* TASK TO COMPLETE *
Transcribe the records verbatim, images excluded.

* DATA *
[Start of section]

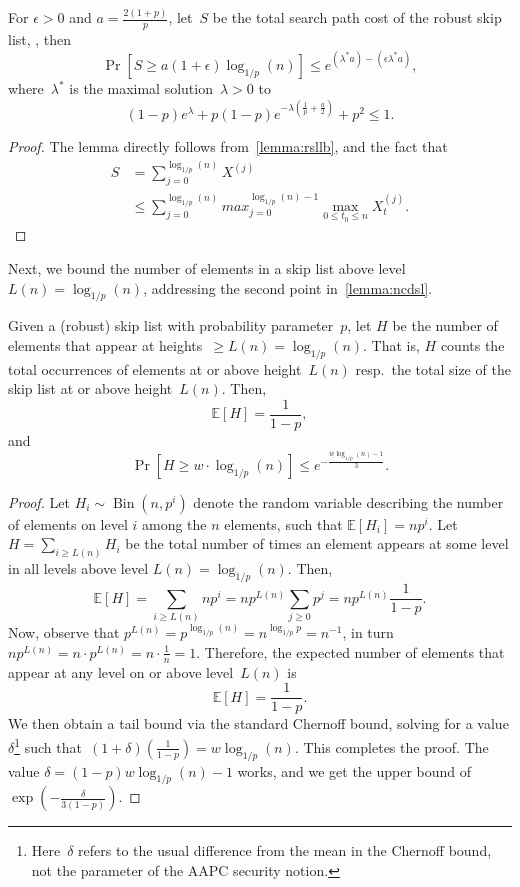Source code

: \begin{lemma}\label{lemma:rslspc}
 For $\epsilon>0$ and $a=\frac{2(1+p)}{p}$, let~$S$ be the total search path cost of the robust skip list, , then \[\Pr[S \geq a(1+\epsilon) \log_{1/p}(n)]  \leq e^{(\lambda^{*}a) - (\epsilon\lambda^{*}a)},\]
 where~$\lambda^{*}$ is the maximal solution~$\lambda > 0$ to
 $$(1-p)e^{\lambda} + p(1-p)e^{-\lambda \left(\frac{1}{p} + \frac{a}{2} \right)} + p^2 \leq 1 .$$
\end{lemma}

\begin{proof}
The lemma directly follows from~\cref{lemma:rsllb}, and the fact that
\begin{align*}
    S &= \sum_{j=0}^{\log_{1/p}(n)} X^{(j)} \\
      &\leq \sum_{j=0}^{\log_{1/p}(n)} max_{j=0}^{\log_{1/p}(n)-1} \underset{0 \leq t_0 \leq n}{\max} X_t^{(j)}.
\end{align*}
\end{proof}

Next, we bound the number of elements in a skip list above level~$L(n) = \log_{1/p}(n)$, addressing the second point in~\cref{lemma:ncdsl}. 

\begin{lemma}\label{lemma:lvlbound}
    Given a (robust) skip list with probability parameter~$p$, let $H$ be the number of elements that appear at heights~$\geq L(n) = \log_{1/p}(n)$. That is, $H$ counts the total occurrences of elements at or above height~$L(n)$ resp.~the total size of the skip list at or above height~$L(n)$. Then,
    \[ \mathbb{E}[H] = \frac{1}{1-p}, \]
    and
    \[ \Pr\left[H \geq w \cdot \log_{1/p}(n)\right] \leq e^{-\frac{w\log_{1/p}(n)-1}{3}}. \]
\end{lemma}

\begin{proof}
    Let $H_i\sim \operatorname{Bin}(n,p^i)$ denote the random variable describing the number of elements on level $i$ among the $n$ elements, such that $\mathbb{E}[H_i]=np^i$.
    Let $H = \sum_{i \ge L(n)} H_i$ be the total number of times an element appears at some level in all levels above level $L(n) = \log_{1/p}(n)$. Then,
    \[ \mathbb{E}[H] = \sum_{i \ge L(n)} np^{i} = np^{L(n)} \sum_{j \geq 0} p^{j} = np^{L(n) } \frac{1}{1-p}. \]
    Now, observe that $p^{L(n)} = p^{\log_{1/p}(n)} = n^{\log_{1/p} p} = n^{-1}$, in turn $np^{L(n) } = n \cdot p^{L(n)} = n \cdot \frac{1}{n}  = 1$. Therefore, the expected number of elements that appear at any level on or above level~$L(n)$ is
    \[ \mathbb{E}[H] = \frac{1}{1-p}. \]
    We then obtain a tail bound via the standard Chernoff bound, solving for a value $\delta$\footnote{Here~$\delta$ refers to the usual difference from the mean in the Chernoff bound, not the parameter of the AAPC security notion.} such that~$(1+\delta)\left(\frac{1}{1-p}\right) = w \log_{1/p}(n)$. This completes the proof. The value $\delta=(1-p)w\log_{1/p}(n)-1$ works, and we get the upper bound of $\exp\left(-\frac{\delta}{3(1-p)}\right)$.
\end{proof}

[End of section]

* YOUR RESPONSE *
Source code

: \begin{lemma}\label{lemma:rslspc}
 For $\epsilon>0$ and $a=\frac{2(1+p)}{p}$, let~$S$ be the total search path cost of the robust skip list, , then \[\Pr[S \geq a(1+\epsilon) \log_{1/p}(n)]  \leq e^{(\lambda^{*}a) - (\epsilon\lambda^{*}a)},\]
 where~$\lambda^{*}$ is the maximal solution~$\lambda > 0$ to
 $$(1-p)e^{\lambda} + p(1-p)e^{-\lambda \left(\frac{1}{p} + \frac{a}{2} \right)} + p^2 \leq 1 .$$
\end{lemma}

\begin{proof}
The lemma directly follows from~\cref{lemma:rsllb}, and the fact that
\begin{align*}
    S &= \sum_{j=0}^{\log_{1/p}(n)} X^{(j)} \\
      &\leq \sum_{j=0}^{\log_{1/p}(n)} max_{j=0}^{\log_{1/p}(n)-1} \underset{0 \leq t_0 \leq n}{\max} X_t^{(j)}.
\end{align*}
\end{proof}

Next, we bound the number of elements in a skip list above level~$L(n) = \log_{1/p}(n)$, addressing the second point in~\cref{lemma:ncdsl}. 

\begin{lemma}\label{lemma:lvlbound}
    Given a (robust) skip list with probability parameter~$p$, let $H$ be the number of elements that appear at heights~$\geq L(n) = \log_{1/p}(n)$. That is, $H$ counts the total occurrences of elements at or above height~$L(n)$ resp.~the total size of the skip list at or above height~$L(n)$. Then,
    \[ \mathbb{E}[H] = \frac{1}{1-p}, \]
    and
    \[ \Pr\left[H \geq w \cdot \log_{1/p}(n)\right] \leq e^{-\frac{w\log_{1/p}(n)-1}{3}}. \]
\end{lemma}

\begin{proof}
    Let $H_i\sim \operatorname{Bin}(n,p^i)$ denote the random variable describing the number of elements on level $i$ among the $n$ elements, such that $\mathbb{E}[H_i]=np^i$.
    Let $H = \sum_{i \ge L(n)} H_i$ be the total number of times an element appears at some level in all levels above level $L(n) = \log_{1/p}(n)$. Then,
    \[ \mathbb{E}[H] = \sum_{i \ge L(n)} np^{i} = np^{L(n)} \sum_{j \geq 0} p^{j} = np^{L(n) } \frac{1}{1-p}. \]
    Now, observe that $p^{L(n)} = p^{\log_{1/p}(n)} = n^{\log_{1/p} p} = n^{-1}$, in turn $np^{L(n) } = n \cdot p^{L(n)} = n \cdot \frac{1}{n}  = 1$. Therefore, the expected number of elements that appear at any level on or above level~$L(n)$ is
    \[ \mathbb{E}[H] = \frac{1}{1-p}. \]
    We then obtain a tail bound via the standard Chernoff bound, solving for a value $\delta$\footnote{Here~$\delta$ refers to the usual difference from the mean in the Chernoff bound, not the parameter of the AAPC security notion.} such that~$(1+\delta)\left(\frac{1}{1-p}\right) = w \log_{1/p}(n)$. This completes the proof. The value $\delta=(1-p)w\log_{1/p}(n)-1$ works, and we get the upper bound of $\exp\left(-\frac{\delta}{3(1-p)}\right)$.
\end{proof}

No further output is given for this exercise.